» **Task details**
Below are entries; copy exactly the lines from the one with "The carrier-admission obligation" through the one with "full carrier-admission surface.", both included, and leave out the rest.

Recorded information Block Start

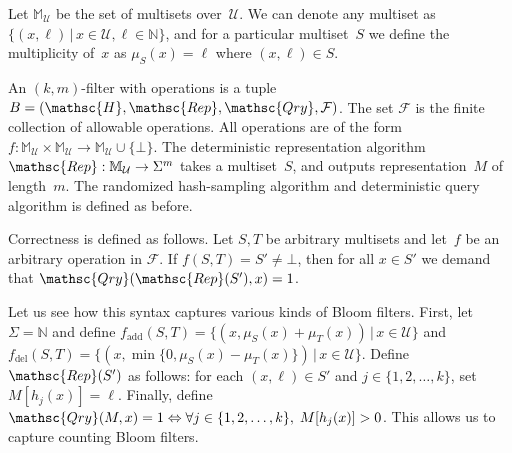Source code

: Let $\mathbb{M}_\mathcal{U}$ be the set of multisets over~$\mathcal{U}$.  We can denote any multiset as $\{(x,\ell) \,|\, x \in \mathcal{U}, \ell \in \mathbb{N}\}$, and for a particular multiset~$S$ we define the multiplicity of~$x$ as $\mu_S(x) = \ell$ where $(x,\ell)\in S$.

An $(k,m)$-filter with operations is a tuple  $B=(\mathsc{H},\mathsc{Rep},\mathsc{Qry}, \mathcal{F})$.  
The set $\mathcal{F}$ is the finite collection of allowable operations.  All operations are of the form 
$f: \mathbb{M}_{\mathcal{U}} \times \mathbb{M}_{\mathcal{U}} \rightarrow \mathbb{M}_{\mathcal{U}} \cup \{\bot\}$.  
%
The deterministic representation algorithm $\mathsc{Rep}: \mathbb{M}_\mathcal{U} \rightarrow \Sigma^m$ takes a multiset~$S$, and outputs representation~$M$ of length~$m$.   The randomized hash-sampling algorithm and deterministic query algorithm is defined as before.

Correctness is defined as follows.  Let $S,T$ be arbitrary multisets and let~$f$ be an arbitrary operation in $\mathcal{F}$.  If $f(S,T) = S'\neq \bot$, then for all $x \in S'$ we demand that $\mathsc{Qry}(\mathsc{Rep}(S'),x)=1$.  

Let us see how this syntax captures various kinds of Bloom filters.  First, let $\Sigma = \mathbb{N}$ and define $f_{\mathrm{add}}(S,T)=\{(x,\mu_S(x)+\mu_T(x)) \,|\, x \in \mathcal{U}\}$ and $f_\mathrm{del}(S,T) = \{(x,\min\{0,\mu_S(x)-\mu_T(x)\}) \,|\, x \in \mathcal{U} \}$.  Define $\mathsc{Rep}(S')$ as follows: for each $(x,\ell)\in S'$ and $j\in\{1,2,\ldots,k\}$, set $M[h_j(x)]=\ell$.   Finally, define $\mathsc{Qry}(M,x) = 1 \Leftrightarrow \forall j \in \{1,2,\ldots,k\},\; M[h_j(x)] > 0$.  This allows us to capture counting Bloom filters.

Recorded information Block End
Recorded information Block Start

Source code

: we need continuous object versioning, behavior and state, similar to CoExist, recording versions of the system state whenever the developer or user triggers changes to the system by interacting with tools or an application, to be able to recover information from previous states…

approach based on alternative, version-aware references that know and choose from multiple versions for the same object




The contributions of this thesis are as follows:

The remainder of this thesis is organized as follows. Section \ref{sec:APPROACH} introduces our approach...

Recorded information Block End
Recorded information Block Start

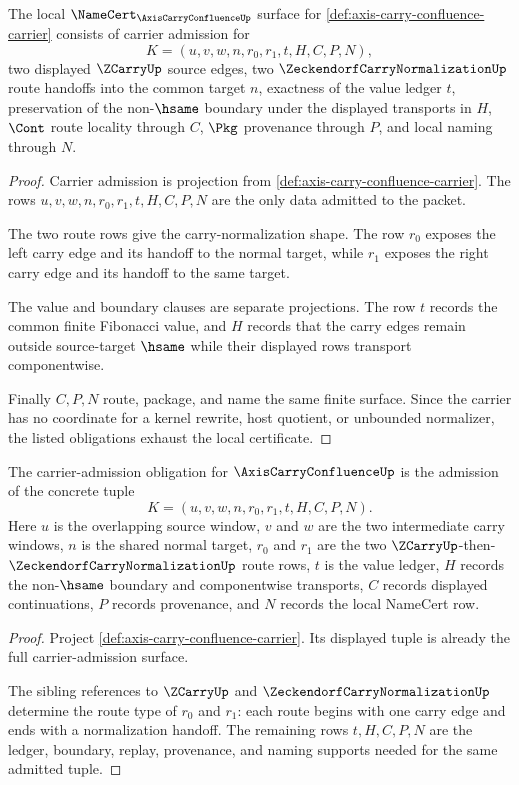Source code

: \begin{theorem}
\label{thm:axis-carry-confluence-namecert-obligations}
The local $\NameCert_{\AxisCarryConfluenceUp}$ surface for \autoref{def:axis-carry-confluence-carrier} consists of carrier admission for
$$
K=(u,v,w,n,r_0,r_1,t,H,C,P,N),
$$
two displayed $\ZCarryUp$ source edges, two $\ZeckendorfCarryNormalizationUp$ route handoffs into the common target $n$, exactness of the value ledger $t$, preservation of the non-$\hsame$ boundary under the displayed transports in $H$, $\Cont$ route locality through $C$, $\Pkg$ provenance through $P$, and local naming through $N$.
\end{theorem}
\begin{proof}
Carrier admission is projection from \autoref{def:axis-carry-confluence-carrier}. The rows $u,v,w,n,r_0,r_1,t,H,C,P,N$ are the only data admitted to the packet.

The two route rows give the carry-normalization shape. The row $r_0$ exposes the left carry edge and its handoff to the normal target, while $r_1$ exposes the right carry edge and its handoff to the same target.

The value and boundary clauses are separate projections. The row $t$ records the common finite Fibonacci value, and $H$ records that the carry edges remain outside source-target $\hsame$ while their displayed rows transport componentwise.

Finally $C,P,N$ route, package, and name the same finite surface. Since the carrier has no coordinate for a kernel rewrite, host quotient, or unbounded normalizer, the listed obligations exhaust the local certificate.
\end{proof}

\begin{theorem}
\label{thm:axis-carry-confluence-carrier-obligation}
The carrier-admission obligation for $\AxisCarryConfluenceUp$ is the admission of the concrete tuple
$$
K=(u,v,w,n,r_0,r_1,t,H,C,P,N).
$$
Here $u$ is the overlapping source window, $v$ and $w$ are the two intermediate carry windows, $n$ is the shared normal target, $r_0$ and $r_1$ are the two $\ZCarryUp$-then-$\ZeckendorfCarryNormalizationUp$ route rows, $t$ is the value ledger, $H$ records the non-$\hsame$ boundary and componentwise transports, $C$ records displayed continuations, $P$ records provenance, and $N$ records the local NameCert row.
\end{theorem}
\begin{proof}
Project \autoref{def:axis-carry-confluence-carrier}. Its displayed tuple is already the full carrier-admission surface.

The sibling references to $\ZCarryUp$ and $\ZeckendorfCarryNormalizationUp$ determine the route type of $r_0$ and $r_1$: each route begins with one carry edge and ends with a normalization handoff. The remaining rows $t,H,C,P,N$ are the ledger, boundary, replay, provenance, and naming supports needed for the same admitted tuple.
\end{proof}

Recorded information Block End

» **Output below**
The carrier-admission obligation for $\AxisCarryConfluenceUp$ is the admission of the concrete tuple
$$
K=(u,v,w,n,r_0,r_1,t,H,C,P,N).
$$
Here $u$ is the overlapping source window, $v$ and $w$ are the two intermediate carry windows, $n$ is the shared normal target, $r_0$ and $r_1$ are the two $\ZCarryUp$-then-$\ZeckendorfCarryNormalizationUp$ route rows, $t$ is the value ledger, $H$ records the non-$\hsame$ boundary and componentwise transports, $C$ records displayed continuations, $P$ records provenance, and $N$ records the local NameCert row.
\end{theorem}
\begin{proof}
Project \autoref{def:axis-carry-confluence-carrier}. Its displayed tuple is already the full carrier-admission surface.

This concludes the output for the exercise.